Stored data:
BEGIN
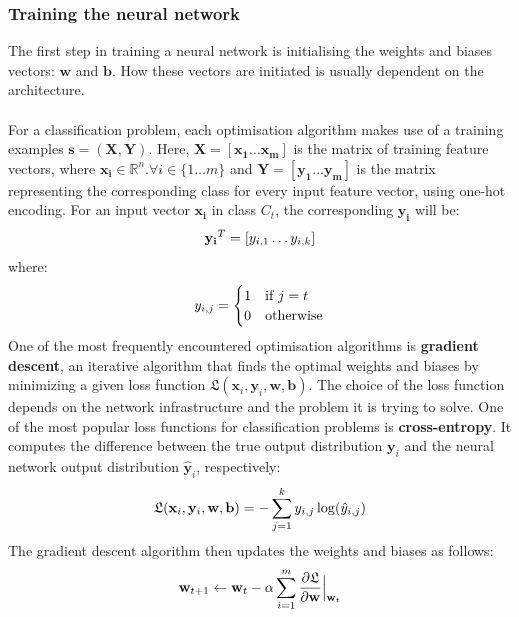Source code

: 	\subsubsection{Training the neural network} \label{Section 2.2.2.3}
	The first step in training a neural network is initialising the weights and biases vectors: $\mathbf{w}$ and $\mathbf{b}$. How these vectors are initiated is usually dependent on the architecture. 
	\\ \\
	For a classification problem, each optimisation algorithm makes use of a training examples $\mathbf{s}=(\mathbf{X}, \mathbf{Y})$. Here, $\mathbf{X} = [\mathbf{x_1}\dots\mathbf{x_m}]$ is the matrix of training feature vectors, where $\mathbf{x_i}\in\mathbb{R}^n. \forall i \in \{1\dots m\}$ and $\mathbf{Y} = [\mathbf{y_1}\dots\mathbf{y_m}]$ is the matrix representing the corresponding class for every input feature vector, using one-hot encoding. For an input vector $\mathbf{x_i}$ in class $C_t$, the corresponding $\mathbf{y_i}$ will be:
	\begin{equation}
		\centering
		\mathbf{y_i}^T = [y_{i, 1}\dots y_{i, k}]
	\end{equation} 
	where:
	\begin{equation}
		\centering
		y_{i, j} = 
		\begin{cases}
			1 & \text{if } j = t \\
			0 & \text{otherwise}
		\end{cases}
	\end{equation}
	One of the most frequently encountered optimisation algorithms is \textbf{gradient descent}, an iterative algorithm that finds the optimal weights and biases by minimizing a given loss function $\mathfrak{L}(\mathbf{x}_i, \mathbf{y}_i, \mathbf{w}, \mathbf{b})$. The choice of the loss function depends on the network infrastructure and the problem it is trying to solve. One of the most popular loss functions for classification problems is \textbf{cross-entropy}. It computes the difference between the true output distribution $\mathbf{y}_i$ and the neural network output distribution $\mathbf{\hat{y}}_i$, respectively:
	\begin{equation}
		\centering
		\mathfrak{L}(\mathbf{x}_i, \mathbf{y}_i, \mathbf{w}, \mathbf{b}) = -\sum_{j=1}^{k}y_{i,j}\log(\hat{y}_{i,j})
	\end{equation}
	The gradient descent algorithm then updates the weights and biases as follows: 
	\begin{equation}
		\centering
		\mathbf{w}_{t+1} \leftarrow \mathbf{w}_t - \alpha \sum_{i=1}^{m}\frac{\partial \mathfrak{L}}{\partial \mathbf{w}}\Bigr|_{\substack{\mathbf{w}_t}}
		\label{Eq 2.13}
 	\end{equation}
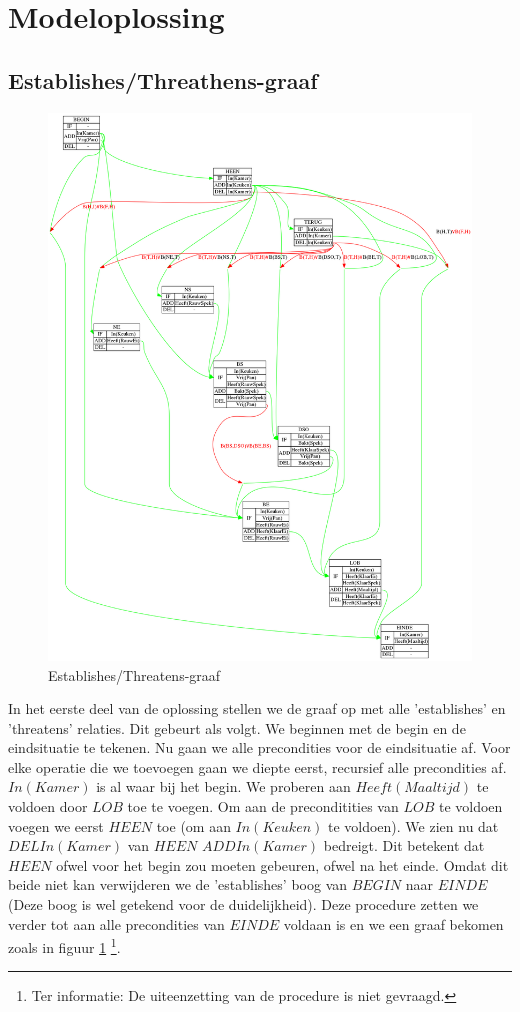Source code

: \documentclass[alternative-exam.tex]{subfiles}
\begin{document}
\section{Modeloplossing}
\subsection{Establishes/Threathens-graaf}
\begin{figure}[p]
\centering
\caption{Establishes/Threatens-graaf}
\label{strips_1}
\includegraphics[scale=0.25]{resources/graphs/strips_1.png}
\end{figure}
In het eerste deel van de oplossing stellen we de graaf op met alle 'establishes' en 'threatens' relaties. Dit gebeurt als volgt. We beginnen met de begin en de eindsituatie te tekenen. Nu gaan we alle precondities voor de eindsituatie af. Voor elke operatie die we toevoegen gaan we diepte eerst, recursief alle precondities af. $In(Kamer)$ is al waar bij het begin. We proberen aan $Heeft(Maaltijd)$ te voldoen door $LOB$ toe te voegen. Om aan de preconditities van $LOB$ te voldoen voegen we eerst $HEEN$ toe (om aan $In(Keuken)$ te voldoen). We zien nu dat $DEL In(Kamer)$ van $HEEN$ $ADD In(Kamer)$ bedreigt. Dit betekent dat $HEEN$ ofwel voor het begin zou moeten gebeuren, ofwel na het einde. Omdat dit beide niet kan verwijderen we de 'establishes' boog van $BEGIN$ naar $EINDE$ (Deze boog is wel getekend voor de duidelijkheid). Deze procedure zetten we verder tot aan alle precondities van $EINDE$ voldaan is en we een graaf bekomen zoals in figuur \ref{strips_1} \footnote{Ter informatie: De uiteenzetting van de procedure is niet gevraagd.}.
\end{document}
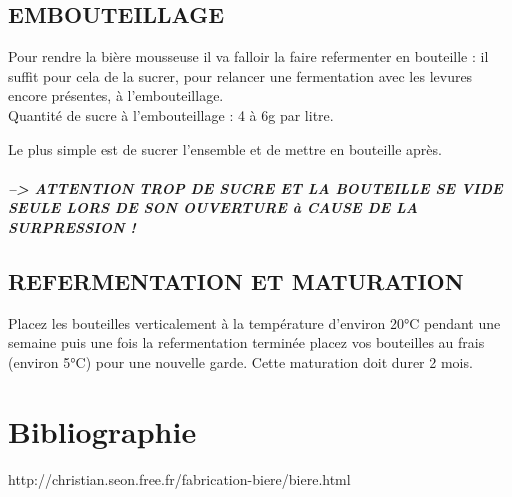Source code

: \documentclass{report}
\begin{document}
\section{EMBOUTEILLAGE}

Pour rendre la bière mousseuse il va falloir la faire refermenter en bouteille : il suffit pour cela de la sucrer, pour relancer une fermentation avec les levures encore présentes, à l'embouteillage.\\

Quantité de sucre à l'embouteillage : 4 à 6g par litre.

Le plus simple est de sucrer l'ensemble et de mettre en bouteille après.

\paragraph{--> ATTENTION TROP DE SUCRE ET LA BOUTEILLE SE VIDE SEULE LORS DE SON OUVERTURE à CAUSE DE LA SURPRESSION !}

\section{REFERMENTATION ET MATURATION }

Placez les bouteilles verticalement à la température d'environ 20°C pendant une semaine puis une fois la refermentation terminée placez vos bouteilles au frais (environ 5°C) pour une nouvelle garde. Cette maturation doit durer 2 mois.



\chapter*{Bibliographie}
http://christian.seon.free.fr/fabrication-biere/biere.html
\end{document}
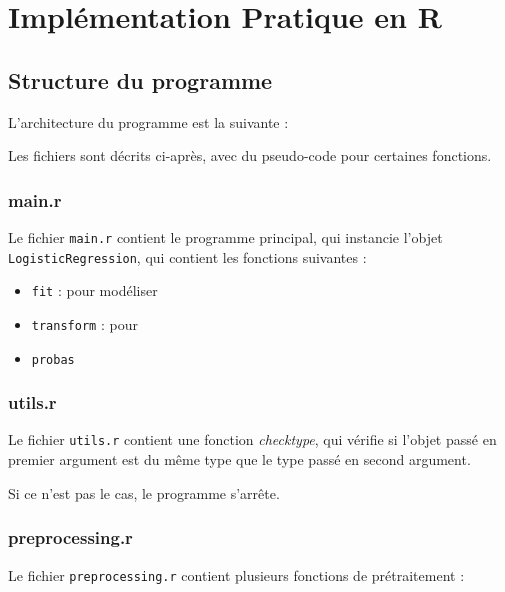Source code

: \documentclass[10pt,french]{report}
\begin{document}
	\chapter{Implémentation Pratique en R}

	\section{Structure du programme}

	L'architecture du programme est la suivante :


	Les fichiers sont décrits ci-après, avec du pseudo-code pour certaines fonctions.

	\subsection{main.r}

	Le fichier \texttt{main.r} contient le programme principal, qui instancie l'objet \texttt{LogisticRegression}, qui contient les fonctions suivantes :

	\begin{itemize}
		\item \texttt{fit} : pour modéliser
		\item \texttt{transform} : pour
		\item \texttt{probas}
	\end{itemize}

	\subsection{utils.r}

	Le fichier \texttt{utils.r} contient une fonction \textit{check\textunderscore type}, qui vérifie si l'objet passé en premier argument est du même type que le type passé en second argument.

	Si ce n'est pas le cas, le programme s'arrête.

	\subsection{preprocessing.r}

	Le fichier \texttt{preprocessing.r} contient plusieurs fonctions de prétraitement :
\end{document}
END
A faithful, complete copy of the entries is required, without the pictures.

- [Exercise response]
Source code

: 	\subsubsection{Training the neural network} \label{Section 2.2.2.3}
	The first step in training a neural network is initialising the weights and biases vectors: $\mathbf{w}$ and $\mathbf{b}$. How these vectors are initiated is usually dependent on the architecture. 
	\\ \\
	For a classification problem, each optimisation algorithm makes use of a training examples $\mathbf{s}=(\mathbf{X}, \mathbf{Y})$. Here, $\mathbf{X} = [\mathbf{x_1}\dots\mathbf{x_m}]$ is the matrix of training feature vectors, where $\mathbf{x_i}\in\mathbb{R}^n. \forall i \in \{1\dots m\}$ and $\mathbf{Y} = [\mathbf{y_1}\dots\mathbf{y_m}]$ is the matrix representing the corresponding class for every input feature vector, using one-hot encoding. For an input vector $\mathbf{x_i}$ in class $C_t$, the corresponding $\mathbf{y_i}$ will be:
	\begin{equation}
		\centering
		\mathbf{y_i}^T = [y_{i, 1}\dots y_{i, k}]
	\end{equation} 
	where:
	\begin{equation}
		\centering
		y_{i, j} = 
		\begin{cases}
			1 & \text{if } j = t \\
			0 & \text{otherwise}
		\end{cases}
	\end{equation}
	One of the most frequently encountered optimisation algorithms is \textbf{gradient descent}, an iterative algorithm that finds the optimal weights and biases by minimizing a given loss function $\mathfrak{L}(\mathbf{x}_i, \mathbf{y}_i, \mathbf{w}, \mathbf{b})$. The choice of the loss function depends on the network infrastructure and the problem it is trying to solve. One of the most popular loss functions for classification problems is \textbf{cross-entropy}. It computes the difference between the true output distribution $\mathbf{y}_i$ and the neural network output distribution $\mathbf{\hat{y}}_i$, respectively:
	\begin{equation}
		\centering
		\mathfrak{L}(\mathbf{x}_i, \mathbf{y}_i, \mathbf{w}, \mathbf{b}) = -\sum_{j=1}^{k}y_{i,j}\log(\hat{y}_{i,j})
	\end{equation}
	The gradient descent algorithm then updates the weights and biases as follows: 
	\begin{equation}
		\centering
		\mathbf{w}_{t+1} \leftarrow \mathbf{w}_t - \alpha \sum_{i=1}^{m}\frac{\partial \mathfrak{L}}{\partial \mathbf{w}}\Bigr|_{\substack{\mathbf{w}_t}}
		\label{Eq 2.13}
 	\end{equation}
Source code

: \documentclass[alternative-exam.tex]{subfiles}
\begin{document}
\section{Modeloplossing}
\subsection{Establishes/Threathens-graaf}
\begin{figure}[p]
\centering
\caption{Establishes/Threatens-graaf}
\label{strips_1}
\includegraphics[scale=0.25]{resources/graphs/strips_1.png}
\end{figure}
In het eerste deel van de oplossing stellen we de graaf op met alle 'establishes' en 'threatens' relaties. Dit gebeurt als volgt. We beginnen met de begin en de eindsituatie te tekenen. Nu gaan we alle precondities voor de eindsituatie af. Voor elke operatie die we toevoegen gaan we diepte eerst, recursief alle precondities af. $In(Kamer)$ is al waar bij het begin. We proberen aan $Heeft(Maaltijd)$ te voldoen door $LOB$ toe te voegen. Om aan de preconditities van $LOB$ te voldoen voegen we eerst $HEEN$ toe (om aan $In(Keuken)$ te voldoen). We zien nu dat $DEL In(Kamer)$ van $HEEN$ $ADD In(Kamer)$ bedreigt. Dit betekent dat $HEEN$ ofwel voor het begin zou moeten gebeuren, ofwel na het einde. Omdat dit beide niet kan verwijderen we de 'establishes' boog van $BEGIN$ naar $EINDE$ (Deze boog is wel getekend voor de duidelijkheid). Deze procedure zetten we verder tot aan alle precondities van $EINDE$ voldaan is en we een graaf bekomen zoals in figuur \ref{strips_1} \footnote{Ter informatie: De uiteenzetting van de procedure is niet gevraagd.}.
\end{document}
Source code

: \documentclass{report}
\begin{document}
\section{EMBOUTEILLAGE}

Pour rendre la bière mousseuse il va falloir la faire refermenter en bouteille : il suffit pour cela de la sucrer, pour relancer une fermentation avec les levures encore présentes, à l'embouteillage.\\

Quantité de sucre à l'embouteillage : 4 à 6g par litre.

Le plus simple est de sucrer l'ensemble et de mettre en bouteille après.

\paragraph{--> ATTENTION TROP DE SUCRE ET LA BOUTEILLE SE VIDE SEULE LORS DE SON OUVERTURE à CAUSE DE LA SURPRESSION !}

\section{REFERMENTATION ET MATURATION }

Placez les bouteilles verticalement à la température d'environ 20°C pendant une semaine puis une fois la refermentation terminée placez vos bouteilles au frais (environ 5°C) pour une nouvelle garde. Cette maturation doit durer 2 mois.



\chapter*{Bibliographie}
http://christian.seon.free.fr/fabrication-biere/biere.html
\end{document}
Source code

: \documentclass[10pt,french]{report}
\begin{document}
	\chapter{Implémentation Pratique en R}

	\section{Structure du programme}

	L'architecture du programme est la suivante :


	Les fichiers sont décrits ci-après, avec du pseudo-code pour certaines fonctions.

	\subsection{main.r}

	Le fichier \texttt{main.r} contient le programme principal, qui instancie l'objet \texttt{LogisticRegression}, qui contient les fonctions suivantes :

	\begin{itemize}
		\item \texttt{fit} : pour modéliser
		\item \texttt{transform} : pour
		\item \texttt{probas}
	\end{itemize}

	\subsection{utils.r}

	Le fichier \texttt{utils.r} contient une fonction \textit{check\textunderscore type}, qui vérifie si l'objet passé en premier argument est du même type que le type passé en second argument.

	Si ce n'est pas le cas, le programme s'arrête.

	\subsection{preprocessing.r}

	Le fichier \texttt{preprocessing.r} contient plusieurs fonctions de prétraitement :
\end{document}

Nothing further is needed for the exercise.